Checking in under 40 minutes, Datahowler's full-length debut, Slowdrifter, stands as a rich exploration of a sound that's distinctively hip-hop at its core, yet simultaneously runs away from many of the formalized conventions of the genre.
With a decidedly sci-fi tone dominating the release, Datahowler crafts a soundscape that stands firmly in that tradition of forward-thinking hip-hop production, which, at its core, has always been about the exploration of where genres collide. In this case, the music ambles along smoothly against a background of emotive synthy vocals, spaced-out blasts of atoms, and hazy lo-fi strums and splats, all held up against a framework of haunted tribal and at times tropical drumming.

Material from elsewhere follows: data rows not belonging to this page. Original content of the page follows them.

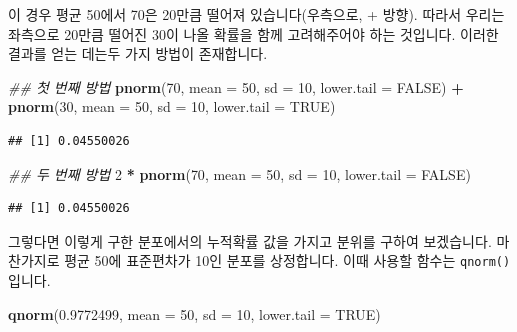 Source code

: \documentclass[]{book}
\newenvironment{Shaded}{\begin{snugshade}}{\end{snugshade}}
\newcommand{\CommentTok}[1]{\textcolor[rgb]{0.56,0.35,0.01}{\textit{#1}}}
\newcommand{\DataTypeTok}[1]{\textcolor[rgb]{0.13,0.29,0.53}{#1}}
\newcommand{\DecValTok}[1]{\textcolor[rgb]{0.00,0.00,0.81}{#1}}
\newcommand{\FloatTok}[1]{\textcolor[rgb]{0.00,0.00,0.81}{#1}}
\newcommand{\KeywordTok}[1]{\textcolor[rgb]{0.13,0.29,0.53}{\textbf{#1}}}
\newcommand{\NormalTok}[1]{#1}
\newcommand{\OperatorTok}[1]{\textcolor[rgb]{0.81,0.36,0.00}{\textbf{#1}}}
\newcommand{\OtherTok}[1]{\textcolor[rgb]{0.56,0.35,0.01}{#1}}
\newcommand{\StringTok}[1]{\textcolor[rgb]{0.31,0.60,0.02}{#1}}
\begin{document}
이 경우 평균 50에서 70은 20만큼 떨어져 있습니다(우측으로, + 방향). 따라서 우리는 좌측으로 20만큼 떨어진 30이 나올 확률을 함께 고려해주어야 하는 것입니다. 이러한 결과를 얻는 데는두 가지 방법이 존재합니다.

\begin{Shaded}
\begin{Highlighting}[]
\CommentTok{## 첫 번째 방법}
\KeywordTok{pnorm}\NormalTok{(}\DecValTok{70}\NormalTok{, }\DataTypeTok{mean =} \DecValTok{50}\NormalTok{, }\DataTypeTok{sd =} \DecValTok{10}\NormalTok{, }\DataTypeTok{lower.tail =} \OtherTok{FALSE}\NormalTok{) }\OperatorTok{+}\StringTok{ }
\StringTok{  }\KeywordTok{pnorm}\NormalTok{(}\DecValTok{30}\NormalTok{, }\DataTypeTok{mean =} \DecValTok{50}\NormalTok{, }\DataTypeTok{sd =} \DecValTok{10}\NormalTok{, }\DataTypeTok{lower.tail =} \OtherTok{TRUE}\NormalTok{)}
\end{Highlighting}
\end{Shaded}

\begin{verbatim}
## [1] 0.04550026
\end{verbatim}

\begin{Shaded}
\begin{Highlighting}[]
\CommentTok{## 두 번째 방법}
\DecValTok{2} \OperatorTok{*}\StringTok{ }\KeywordTok{pnorm}\NormalTok{(}\DecValTok{70}\NormalTok{, }\DataTypeTok{mean =} \DecValTok{50}\NormalTok{, }\DataTypeTok{sd =} \DecValTok{10}\NormalTok{, }\DataTypeTok{lower.tail =} \OtherTok{FALSE}\NormalTok{)}
\end{Highlighting}
\end{Shaded}

\begin{verbatim}
## [1] 0.04550026
\end{verbatim}

그렇다면 이렇게 구한 분포에서의 누적확률 값을 가지고 분위를 구하여 보겠습니다. 마찬가지로 평균 50에 표준편차가 10인 분포를 상정합니다. 이때 사용할 함수는 \texttt{qnorm()}입니다.

\begin{Shaded}
\begin{Highlighting}[]
\KeywordTok{qnorm}\NormalTok{(}\FloatTok{0.9772499}\NormalTok{, }\DataTypeTok{mean =} \DecValTok{50}\NormalTok{, }\DataTypeTok{sd =} \DecValTok{10}\NormalTok{, }\DataTypeTok{lower.tail =} \OtherTok{TRUE}\NormalTok{)}
\end{Highlighting}
\end{Shaded}
\end{document}
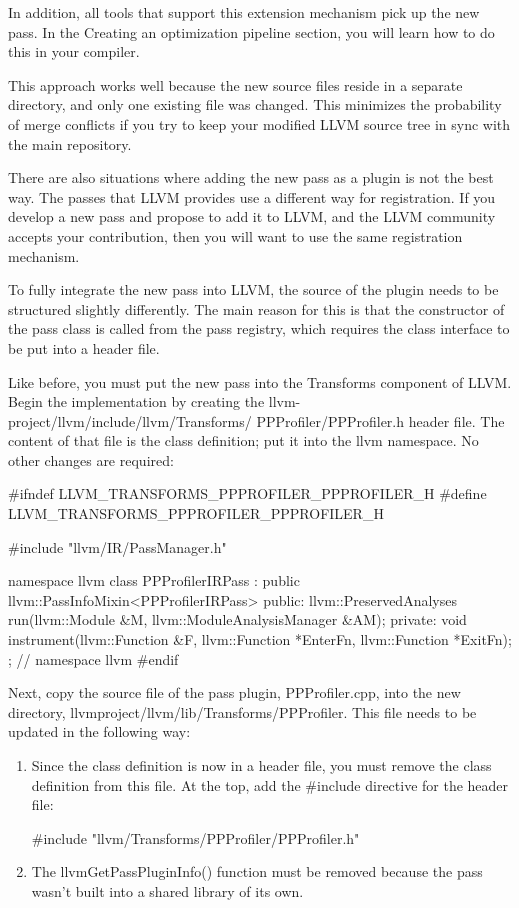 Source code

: In addition, all tools that support this extension mechanism pick up the new pass. In the Creating an optimization pipeline section, you will learn how to do this in your compiler.

This approach works well because the new source files reside in a separate directory, and only one existing file was changed. This minimizes the probability of merge conflicts if you try to keep your modified LLVM source tree in sync with the main repository.

There are also situations where adding the new pass as a plugin is not the best way. The passes that LLVM provides use a different way for registration. If you develop a new pass and propose to add it to LLVM, and the LLVM community accepts your contribution, then you will want to use the same registration mechanism.


To fully integrate the new pass into LLVM, the source of the plugin needs to be structured slightly differently. The main reason for this is that the constructor of the pass class is called from the pass registry, which requires the class interface to be put into a header file.

Like before, you must put the new pass into the Transforms component of LLVM. Begin the implementation by creating the llvm-project/llvm/include/llvm/Transforms/ PPProfiler/PPProfiler.h header file. The content of that file is the class definition; put it into the llvm namespace. No other changes are required:

\begin{cpp}
#ifndef LLVM_TRANSFORMS_PPPROFILER_PPPROFILER_H
#define LLVM_TRANSFORMS_PPPROFILER_PPPROFILER_H

#include "llvm/IR/PassManager.h"

namespace llvm {
class PPProfilerIRPass
    : public llvm::PassInfoMixin<PPProfilerIRPass> {
public:
    llvm::PreservedAnalyses
    run(llvm::Module &M, llvm::ModuleAnalysisManager &AM);
private:
    void instrument(llvm::Function &F,
                    llvm::Function *EnterFn,
                    llvm::Function *ExitFn);
};
} // namespace llvm
#endif
\end{cpp}

Next, copy the source file of the pass plugin, PPProfiler.cpp, into the new directory, llvmproject/llvm/lib/Transforms/PPProfiler. This file needs to be updated in the following way:

\begin{enumerate}
\item
Since the class definition is now in a header file, you must remove the class definition from this file. At the top, add the \#include directive for the header file:

\begin{cpp}
#include "llvm/Transforms/PPProfiler/PPProfiler.h"
\end{cpp}

\item
The llvmGetPassPluginInfo() function must be removed because the pass wasn’t built into a shared library of its own.
\end{enumerate}

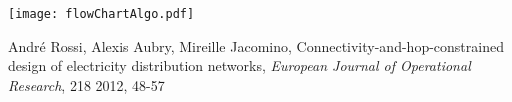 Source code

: \documentclass[12pt,a4paper]{article}
\begin{document}
\begingroup
    \centering
    \texttt{[image: flowChartAlgo.pdf]}
    \label{fig:algo}
\endgroup
\begin{multicols}{2}


\begin{thebibliography}{20}
André Rossi, Alexis Aubry, Mireille Jacomino, Connectivity-and-hop-constrained design of electricity distribution networks,  \textit{European Journal of Operational Research}, 218 2012, 48-57
\end{thebibliography}
\end{multicols}
\end{document}
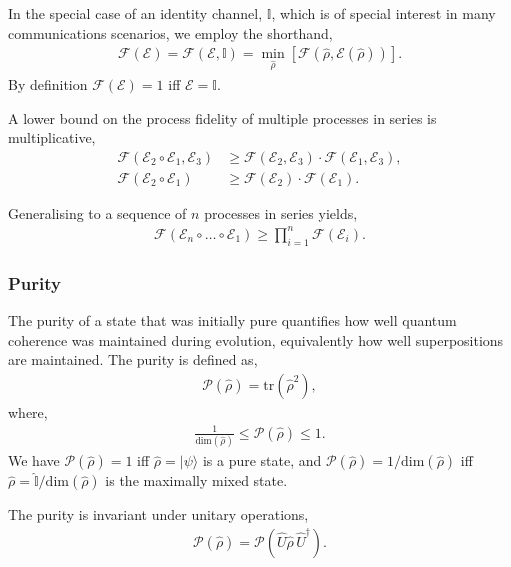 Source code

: \documentclass[aps,rmp,twocolumn,amsmath,amssymb,nofootinbib,superscriptaddress]{revtex4}
\newcommand{\ket}[1]{|#1\rangle}
\begin{document}
In the special case of an identity channel, $\mathbb{I}$, which is of special interest in many communications scenarios, we employ the shorthand,
\begin{align}
\mathcal{F}(\mathcal{E}) = \mathcal{F}(\mathcal{E},\mathbb{I}) = \min_{\hat\rho} \left[\mathcal{F}(\hat\rho,\mathcal{E}(\hat\rho))\right].
\end{align}
By definition \mbox{$\mathcal{F}(\mathcal{E})=1$} iff \mbox{$\mathcal{E}=\mathbb{I}$}.

A lower bound on the process fidelity of multiple processes in series is multiplicative,
\begin{align}
\mathcal{F}(\mathcal{E}_2\circ\mathcal{E}_1,\mathcal{E}_3) &\geq \mathcal{F}(\mathcal{E}_2,\mathcal{E}_3)\cdot\mathcal{F}(\mathcal{E}_1,\mathcal{E}_3), \nonumber \\
\mathcal{F}(\mathcal{E}_2\circ\mathcal{E}_1) &\geq \mathcal{F}(\mathcal{E}_2)\cdot\mathcal{F}(\mathcal{E}_1).
\end{align}

Generalising to a sequence of $n$ processes in series yields,
\begin{align}
\mathcal{F}(\mathcal{E}_n\circ\dots\circ\mathcal{E}_1) \geq \prod_{i=1}^n \mathcal{F}(\mathcal{E}_i).
\end{align}

%
%

\subsubsection{Purity}

The purity of a state that was initially pure quantifies how well quantum coherence was maintained during evolution, equivalently how well superpositions are maintained. The purity is defined as,
\begin{align}
\mathcal{P}(\hat\rho) = \mathrm{tr}(\hat\rho^2),
\end{align}
where,
\begin{align}
\frac{1}{\mathrm{dim}(\hat\rho)} \leq \mathcal{P}(\hat\rho) \leq 1.
\end{align}
We have \mbox{$\mathcal{P}(\hat\rho) = 1$} iff \mbox{$\hat\rho=\ket{\psi}$} is a pure state, and \mbox{$\mathcal{P}(\hat\rho)=1/\mathrm{dim}(\hat\rho)$} iff \mbox{$\hat\rho=\mathbb{\hat{I}}/\mathrm{dim}(\hat\rho)$} is the maximally mixed state.

The purity is invariant under unitary operations,
\begin{align}
\mathcal{P}(\hat\rho) = \mathcal{P}(\hat{U}\hat\rho\,\hat{U}^\dag).
\end{align}
\end{document}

The subtleties reveal themselves repeatedly with each listen, opening up a narrative between Datahowler and the listener, Datahowler and the future, Datahowler and the past.
The choice to play all the instruments himself shows not only a depth of musical knowledge, but also an extreme self-awareness that allows his performance to stand in for higher thematic tropes—not only in the young genres of hip-hop and electronic music, but also in the important and lightning-fast cultural shifts that have been taking place all around us since the infancy of each. This album looks both forward into a future of experimentation as well as giving generous nods to the past.
Trends all run their course and come back around eventually, and Datahowler is savvy enough to have timed such a release as Slowdrifter with perfection. It's an album that can serve as a point of reference for future artists to revisit as they try to trace just what good music sounded like in 2011.
It sounds vintage. It sounds like the future.